The decoding process involves two steps: message passing and decision making. In the message passing step, the received codeword is used to calculate the log-likelihood ratio (LLR) of each bit in the code. The LLR represents the probability that the bit is a 1 or a 0, given the received codeword.
The LLR is used to update the messages on the edges of the Tanner graph. This update process is repeated several times until convergence is achieved, which indicates that the decoded bit sequence has been found.
In the decision-making step, the decoded bit sequence is generated from the updated messages on the Tanner graph. The decision is based on a threshold value, which determines whether a bit is a 1 or a 0.
LDPC Performance in NR
LDPC codes are used in the NR standard for channel coding, which is the process of adding redundancy to the data to enable error correction in the presence of noise and interference. The LDPC codes used in NR are designed to provide high performance in terms of error correction with low complexity.

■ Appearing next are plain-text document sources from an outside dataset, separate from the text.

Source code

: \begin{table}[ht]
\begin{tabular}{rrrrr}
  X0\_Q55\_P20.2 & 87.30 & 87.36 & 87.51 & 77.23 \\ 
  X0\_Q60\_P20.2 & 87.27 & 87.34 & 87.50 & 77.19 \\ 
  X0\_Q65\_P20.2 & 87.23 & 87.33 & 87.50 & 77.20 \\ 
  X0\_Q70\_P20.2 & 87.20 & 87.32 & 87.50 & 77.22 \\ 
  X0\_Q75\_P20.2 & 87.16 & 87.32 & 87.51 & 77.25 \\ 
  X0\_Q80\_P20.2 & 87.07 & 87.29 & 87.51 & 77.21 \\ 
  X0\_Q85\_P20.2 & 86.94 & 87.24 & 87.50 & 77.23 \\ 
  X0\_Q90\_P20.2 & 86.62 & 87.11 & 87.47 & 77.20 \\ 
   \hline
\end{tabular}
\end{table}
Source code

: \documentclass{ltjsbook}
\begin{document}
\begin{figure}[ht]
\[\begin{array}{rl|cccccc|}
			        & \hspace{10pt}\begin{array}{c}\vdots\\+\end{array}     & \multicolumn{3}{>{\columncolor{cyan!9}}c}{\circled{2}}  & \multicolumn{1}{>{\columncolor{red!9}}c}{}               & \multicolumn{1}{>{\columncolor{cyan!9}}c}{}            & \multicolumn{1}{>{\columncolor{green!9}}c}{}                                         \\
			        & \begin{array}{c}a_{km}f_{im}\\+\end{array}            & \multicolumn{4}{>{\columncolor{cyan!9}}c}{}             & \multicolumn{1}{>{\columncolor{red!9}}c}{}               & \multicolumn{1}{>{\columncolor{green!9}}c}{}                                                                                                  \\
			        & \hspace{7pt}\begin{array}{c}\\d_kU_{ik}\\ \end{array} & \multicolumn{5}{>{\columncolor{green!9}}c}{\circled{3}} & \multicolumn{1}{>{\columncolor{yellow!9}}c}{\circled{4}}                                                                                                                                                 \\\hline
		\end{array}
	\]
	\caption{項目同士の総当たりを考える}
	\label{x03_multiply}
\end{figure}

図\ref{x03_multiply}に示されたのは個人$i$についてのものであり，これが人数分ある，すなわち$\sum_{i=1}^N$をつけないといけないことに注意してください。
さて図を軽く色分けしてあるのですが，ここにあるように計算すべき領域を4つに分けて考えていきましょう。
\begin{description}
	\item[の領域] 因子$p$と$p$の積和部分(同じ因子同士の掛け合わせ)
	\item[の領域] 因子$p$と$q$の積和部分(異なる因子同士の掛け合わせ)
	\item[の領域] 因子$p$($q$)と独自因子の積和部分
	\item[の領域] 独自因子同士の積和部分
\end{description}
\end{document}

The performance of LDPC codes in NR is evaluated using a variety of metrics, including the block error rate (BLER) and the spectral efficiency (SE). The BLER is a measure of the probability of error in the received data, while the SE is a measure of the efficiency of the channel, which is the amount of information that can be transmitted per unit of time and bandwidth.

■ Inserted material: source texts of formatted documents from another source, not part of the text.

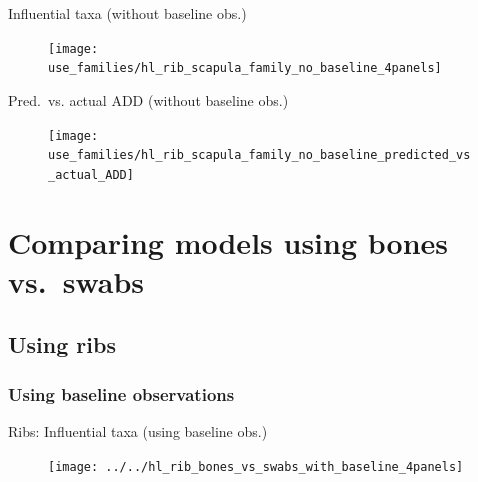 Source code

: \documentclass{beamer}
\begin{document}
\begin{frame}{Influential taxa (without baseline obs.)}

  \begin{center}
    \begin{figure}
      \texttt{[image: use\_families/hl\_rib\_scapula\_family\_no\_baseline\_4panels]}
    \end{figure}
  \end{center}

\end{frame}


\begin{frame}{Pred.\ vs. actual ADD (without baseline obs.)}

  \begin{center}
    \begin{figure}
      \texttt{[image: use\_families/hl\_rib\_scapula\_family\_no\_baseline\_predicted\_vs\_actual\_ADD]}
    \end{figure}
  \end{center}

\end{frame}





\section[Bones vs.\ swabs]{Comparing models using bones vs.\ swabs}

\subsection[Ribs]{Using ribs}

\subsubsection[With baseline]{Using baseline observations}

\begin{frame}{Ribs: Influential taxa (using baseline obs.)}

  \begin{center}
    \begin{figure}
      \texttt{[image: ../../hl\_rib\_bones\_vs\_swabs\_with\_baseline\_4panels]}
    \end{figure}
  \end{center}
  
\end{frame}
\end{document}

The performance of LDPC codes in NR is influenced by a variety of factors, including the code rate, block size, and modulation scheme. The code rate is the ratio of the number of information bits to the total number of bits in the code, and it determines the amount of redundancy added to the data. The block size is the number of bits in a block of data that is encoded by the LDPC code. The modulation scheme is the way in which the data is mapped to the physical layer signals.
In NR, LDPC codes are used for both control and data channels. The control channels are used for transmitting control information, such as synchronization and channel state information. The data channels are used for transmitting user data.

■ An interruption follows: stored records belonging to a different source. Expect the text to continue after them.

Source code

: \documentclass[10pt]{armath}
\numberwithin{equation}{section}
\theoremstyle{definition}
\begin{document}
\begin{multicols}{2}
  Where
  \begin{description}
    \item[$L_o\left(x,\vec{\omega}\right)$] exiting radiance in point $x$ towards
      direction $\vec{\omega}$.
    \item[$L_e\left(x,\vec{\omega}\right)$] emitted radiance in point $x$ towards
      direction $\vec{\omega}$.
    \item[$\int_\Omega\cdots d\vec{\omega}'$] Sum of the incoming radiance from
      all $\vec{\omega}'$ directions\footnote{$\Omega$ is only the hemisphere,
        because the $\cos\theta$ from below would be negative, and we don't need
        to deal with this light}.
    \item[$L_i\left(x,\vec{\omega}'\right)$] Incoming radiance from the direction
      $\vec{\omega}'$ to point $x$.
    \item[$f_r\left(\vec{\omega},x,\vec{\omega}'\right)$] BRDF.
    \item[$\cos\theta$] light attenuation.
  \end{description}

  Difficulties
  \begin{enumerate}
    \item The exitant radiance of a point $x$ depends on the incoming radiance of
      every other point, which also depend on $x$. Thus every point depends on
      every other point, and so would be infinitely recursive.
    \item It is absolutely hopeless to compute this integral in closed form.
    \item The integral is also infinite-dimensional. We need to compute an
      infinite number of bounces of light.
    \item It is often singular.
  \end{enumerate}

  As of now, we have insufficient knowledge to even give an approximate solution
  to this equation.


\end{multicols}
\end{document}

LDPC codes are used in the control channels to provide high reliability and low latency. The control channels use short block lengths and high code rates to ensure fast and reliable transmission of control information. The LDPC codes used in the control channels in NR are designed to provide a BLER of less than 10^-2 with a code rate of 0.1 to 0.4.
LDPC codes are also used in the data channels in NR to provide high spectral efficiency and low complexity. The data channels use longer block lengths and lower code rates to enable high data rates. The LDPC codes used in the data channels in NR are designed to provide a BLER of less than 10^-5 with a code rate of 0.1 to 0.5.
LDPC codes are used in conjunction with other channel coding schemes in NR, including polar codes and convolutional codes. Polar codes are used for the control channels in NR, while convolutional codes are used for the data channels in certain cases, such as when high reliability is required.
Conclusion
LDPC coding is an important aspect of the 5G NR standard, providing high performance in terms of error correction with low complexity. LDPC codes are used in both the control and data channels in NR, providing high reliability and low latency for control information and high spectral efficiency and low complexity for user data.
The LDPC codes used in NR are designed to provide a high level of performance in terms of error correction with low complexity, and they are used in conjunction with other channel coding schemes, such as polar codes and convolutional codes, to achieve the desired performance characteristics.
Overall, LDPC coding is a crucial component of the 5G NR standard, enabling high-speed and reliable communication in the presence of noise and interference.